I need to prove the following inequality: $$R( n + 2 , 3 )>3n$$ where $n>1$ and $R(s,t)$ is a Ramsey number.
The most general way to prove such inequalities is to paint a graph with $3n$ nodes then show it could not have a sub graph with $n+2$ in red or $3$ in blue, I've also used induction but no answers yet.
Sorry I dont know how to make a picture. Here I hope is an example Take $x_1,\cdots, x_n, y_1,\cdots, y_n, z_1,\cdots, z_n$
Make the $x$'s red. As are also the $y$'s and the $z$'s red. Make $(y_i, z_i)$ blue and $(y_i, z_j)$ red. Make $(y_i, x_i)$ blue and $(y_i, x_j)$ red. Then $(z_i, x_i)$ red and $(z_i, x_j)$ blue. I submit this much before the question is closed.

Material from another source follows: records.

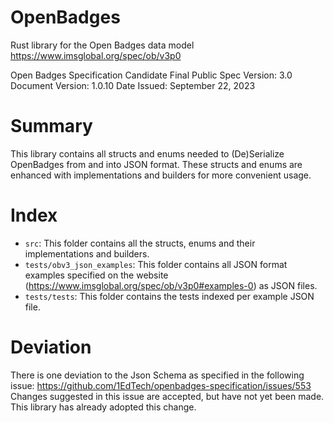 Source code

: # OpenBadges
Rust library for the Open Badges data model
https://www.imsglobal.org/spec/ob/v3p0

Open Badges Specification
Candidate Final Public
Spec Version:       3.0
Document Version:   1.0.10
Date Issued:        September 22, 2023

# Summary
This library contains all structs and enums needed to (De)Serialize OpenBadges from and into JSON format. These structs and enums are enhanced with implementations and builders for more convenient usage.

# Index

- `src`: This folder contains all the structs, enums and their implementations and builders.
- `tests/obv3_json_examples`: This folder contains all JSON format examples specified on the website (https://www.imsglobal.org/spec/ob/v3p0#examples-0) as JSON files.
- `tests/tests`: This folder contains the tests indexed per example JSON file.

# Deviation
There is one deviation to the Json Schema as specified in the following issue:
https://github.com/1EdTech/openbadges-specification/issues/553
Changes suggested in this issue are accepted, but have not yet been made.
This library has already adopted this change.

Basically you have a set $X$ of size $n$ which is all red. Now for each $x\in X$ there is a blue pair $(y,z)$ with $z$ blue only to $x$ and $y$ red only to $x$.
Lets say there is a blue triangle. It has at most one $x$ one $y$ and one $z$. They must be $y_i$ and $z_i$ for the same $i$ since all other pairs are red. Now $x$ cannot be $x_i$ since $y_i$ is red with $x_i$.
Finally there is no $n+1$ red. It cannot have both $y_i$ and $z_i$ since these are blue. Thus from the $y$'s and the $z$'s there are at most $n$. And no pairs. This means there are at least two $x$'s Say $x_1$ and $x_2$ for convienience. Then I cannot have $z_1$ or $z_2$ since they are blue with $x_1$ and $x_2$ respectively. Thus I have to have $y_1$ and $y_2$; but $y_2$ and $x_1$ are blue a contradiction.